Neuroimaging studies of choosing and evaluating responses during decision making contexts often show activations in OFC as well as in dorsal ACC (Berns, McClure, Pagnoni and Montague, 2001; Cohen, Heller and Ranganath, 2005; Coricelli, Critchley, Joffily, O'Doherty, Sirigu, et al., 2005; Elliott, Friston and Dolan, 2000; Ernst and Paulus, 2005; O'Doherty, Critchley, Deichmann and Dolan, 2003). Lesions which include OFC in humans, monkeys or rats cause impairments in using reward information to guide and alter choices (Bechara, Damasio and Damasio, 2000; Izquierdo, Suda and Murray, 2005; Jones and Mishkin, 1972; Rogers, Everitt, Baldacchino, Blackshaw, Swainson, et al., 1999; Schoenbaum, Setlow, Nugent, Saddoris and Gallagher, 2003), and, as in the ACC, there are cells in this region too that respond to the anticipation and delivery of reinforcement (Hikosaka and Watanabe, 2000; Padoa-Schioppa and Assad, 2006; Roesch and Olson, 2004; Schoenbaum, Chiba and Gallagher, 1998; Tremblay and Schultz, 1999; Wallis and Miller, 2003).
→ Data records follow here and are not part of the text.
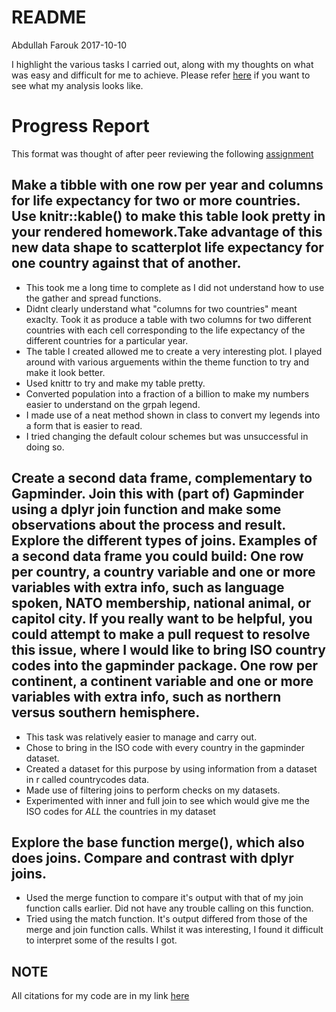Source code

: README
================
Abdullah Farouk
2017-10-10

I highlight the various tasks I carried out, along with my thoughts on what was easy and difficult for me to achieve. Please refer [here](https://github.com/navysealtf9k/STAT545-hw-Farouk-Abdullah/blob/master/Hw04/hw04.md) if you want to see what my analysis looks like.

Progress Report
===============

This format was thought of after peer reviewing the following [assignment](https://github.com/Jenncscampbell/STAT545-hw-Campbell-Jennifer/tree/master/hw02)

Make a tibble with one row per year and columns for life expectancy for two or more countries. Use knitr::kable() to make this table look pretty in your rendered homework.Take advantage of this new data shape to scatterplot life expectancy for one country against that of another.
----------------------------------------------------------------------------------------------------------------------------------------------------------------------------------------------------------------------------------------------------------------------------------------

-   This took me a long time to complete as I did not understand how to use the gather and spread functions.
-   Didnt clearly understand what "columns for two countries" meant exaclty. Took it as produce a table with two columns for two different countries with each cell corresponding to the life expectancy of the different countries for a particular year.
-   The table I created allowed me to create a very interesting plot. I played around with various arguements within the theme function to try and make it look better.
-   Used knittr to try and make my table pretty.
-   Converted population into a fraction of a billion to make my numbers easier to understand on the grpah legend.
-   I made use of a neat method shown in class to convert my legends into a form that is easier to read.
-   I tried changing the default colour schemes but was unsuccessful in doing so.

Create a second data frame, complementary to Gapminder. Join this with (part of) Gapminder using a dplyr join function and make some observations about the process and result. Explore the different types of joins. Examples of a second data frame you could build: One row per country, a country variable and one or more variables with extra info, such as language spoken, NATO membership, national animal, or capitol city. If you really want to be helpful, you could attempt to make a pull request to resolve this issue, where I would like to bring ISO country codes into the gapminder package. One row per continent, a continent variable and one or more variables with extra info, such as northern versus southern hemisphere.
-----------------------------------------------------------------------------------------------------------------------------------------------------------------------------------------------------------------------------------------------------------------------------------------------------------------------------------------------------------------------------------------------------------------------------------------------------------------------------------------------------------------------------------------------------------------------------------------------------------------------------------------------------------------------------------------------------------------------------------------------------

-   This task was relatively easier to manage and carry out.
-   Chose to bring in the ISO code with every country in the gapminder dataset.
-   Created a dataset for this purpose by using information from a dataset in r called countrycodes data.
-   Made use of filtering joins to perform checks on my datasets.
-   Experimented with inner and full join to see which would give me the ISO codes for *ALL* the countries in my dataset

Explore the base function merge(), which also does joins. Compare and contrast with dplyr joins.
------------------------------------------------------------------------------------------------

-   Used the merge function to compare it's output with that of my join function calls earlier. Did not have any trouble calling on this function.
-   Tried using the match function. It's output differed from those of the merge and join function calls. Whilst it was interesting, I found it difficult to interpret some of the results I got.

NOTE
----

All citations for my code are in my link [here](https://github.com/navysealtf9k/STAT545-hw-Farouk-Abdullah/blob/master/Hw04/hw04.md)
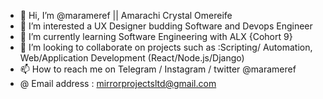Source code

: - 👋 Hi, I’m @marameref || Amarachi Crystal Omereife
- 👀 I’m interested a UX Designer budding Software and Devops Engineer
- 🌱 I’m currently learning Software Engineering with ALX {Cohort 9}
- 💞️ I’m looking to collaborate on projects such as :Scripting/ Automation, Web/Application Development (React/Node.js/Django)
- 📫 How to reach me on Telegram / Instagram / twitter  @marameref
- @ Email address : mirrorprojectsltd@gmail.com

<!---
marameref/marameref is a ✨ special ✨ repository because its `README.md` (this file) appears on your GitHub profile.
You can click the Preview link to take a look at your changes.
--->
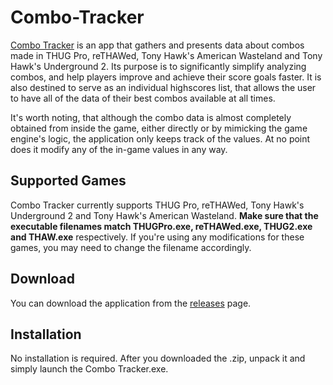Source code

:# Combo-Tracker
[Combo Tracker](https://www.youtube.com/watch?v=RUP89ZRJVuk) is an app that gathers and presents data about combos made in THUG Pro, reTHAWed, Tony Hawk's American Wasteland and Tony Hawk's Underground 2. Its purpose is to significantly simplify analyzing combos, and help players improve and achieve their score goals faster. It is also destined to serve as an individual highscores list, that allows the user to have all of the data of their best combos available at all times.

It's worth noting, that although the combo data is almost completely obtained from inside the game, either directly or by mimicking the game engine's logic, the application only keeps track of the values. At no point does it modify any of the in-game values in any way.

## Supported Games
Combo Tracker currently supports THUG Pro, reTHAWed, Tony Hawk's Underground 2 and Tony Hawk's American Wasteland. **Make sure that the executable filenames match THUGPro.exe, reTHAWed.exe, THUG2.exe and THAW.exe** respectively. If you're using any modifications for these games, you may need to change the filename accordingly.

## Download
You can download the application from the [releases](https://github.com/prevzzy/THUGPRO-Combo-Tracker/releases) page.

## Installation
No installation is required. After you downloaded the .zip, unpack it and simply launch the Combo Tracker.exe.
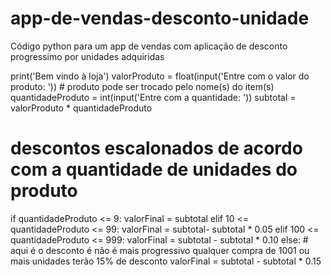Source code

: # app-de-vendas-desconto-unidade
Código python para um app de vendas com aplicação de desconto progressimo por unidades adquiridas

print('Bem vindo à loja')
valorProduto = float(input('Entre com o valor do produto: ')) #  produto pode ser trocado pelo nome(s) do item(s)
quantidadeProduto = int(input('Entre com a quantidade: '))
subtotal = valorProduto * quantidadeProduto
#  descontos escalonados de acordo com a quantidade de unidades do produto
if quantidadeProduto <= 9:
    valorFinal = subtotal
elif 10 <= quantidadeProduto <= 99:
    valorFinal = subtotal- subtotal * 0.05
elif 100 <= quantidadeProduto <= 999:
    valorFinal = subtotal - subtotal * 0.10
else: #  aqui é o desconto é não é mais progressivo qualquer compra de 1001 ou mais unidades terão 15% de desconto
    valorFinal = subtotal - subtotal * 0.15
It was noticeable, therefore, that the comparison of GENERATE+MONITOR with either GENERATE or FIXED+MONITOR in Walton et al. (2004) did not show any increases in activity in the OFC. However, a separate contrast in this fMRI study was also run comparing where in the brain the signal at the time of switch was greater in FIXED+MONITOR compared to in GENERATE+MONITOR, corresponding to the regions concerned with monitoring the outcome of an action that had been externally instructed rather than internally generated, and this comparison did reveal OFC activations (Figure 4a). Such a finding concurs with studies reporting that activity in the OFC can occur in response to reward or a break in expectation even when there is no requirement to make a decision (Berns, McClure, Pagnoni and Montague, 2001; Nobre, Coull, Frith and Mesulam, 1999; O'Doherty, Dayan, Friston, Critchley and Dolan, 2003; Petrides, Alivisatos and Frey, 2002). Again, there was no difference in the signal in FIXED+MONITOR following correct or incorrect feedback. Comparing the activity in the ACC and OFC in these two monitoring conditions showed an interesting functional coupling between the two regions, with there being a negative correlation between signal levels (Figure 4b). This suggests that the degree to which either the ACC or OFC evaluate the consequences of choices depends on the nature of the decision, whether internally guided and voluntarily selected or as the result of external instruction.

Figure 4.

Figure 4

A. OFC activation and effect sizes in the contrast examining the signal at the time of the switch cue compared to at the time of the stay in FIXED+MONITOR compared to GENERATE+MONITOR. B. Plot of the signal in the ACC against that in the OFC for the GENERATE+MONITOR and FIXED+MONITOR conditions. There is a significant negative correlation between the two measures and a significant negative mean gradient between the points in each condition paired together for each subject. Adapted from Walton et al. (2004) with permission.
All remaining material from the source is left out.